◆ **GIVEN DATA**
▶
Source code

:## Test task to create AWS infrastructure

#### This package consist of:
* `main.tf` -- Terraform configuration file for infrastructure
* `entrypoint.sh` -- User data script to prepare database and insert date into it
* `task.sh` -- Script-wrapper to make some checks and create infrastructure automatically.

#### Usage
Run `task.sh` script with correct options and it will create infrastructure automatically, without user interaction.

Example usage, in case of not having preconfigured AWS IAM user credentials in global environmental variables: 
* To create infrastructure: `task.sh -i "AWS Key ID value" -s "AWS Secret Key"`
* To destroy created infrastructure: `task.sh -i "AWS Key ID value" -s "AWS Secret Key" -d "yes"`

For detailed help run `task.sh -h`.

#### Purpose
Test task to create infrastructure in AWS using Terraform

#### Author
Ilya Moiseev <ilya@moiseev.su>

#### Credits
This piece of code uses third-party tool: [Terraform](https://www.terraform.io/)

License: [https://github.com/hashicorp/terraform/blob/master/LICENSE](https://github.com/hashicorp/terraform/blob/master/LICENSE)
◀
◆ **YOUR INSTRUCTIONS**
Show every line from the listing above in which the string "This" appears.

◆ **WRITTEN RESPONSE**
#### This package consist of:
This piece of code uses third-party tool: [Terraform](https://www.terraform.io/)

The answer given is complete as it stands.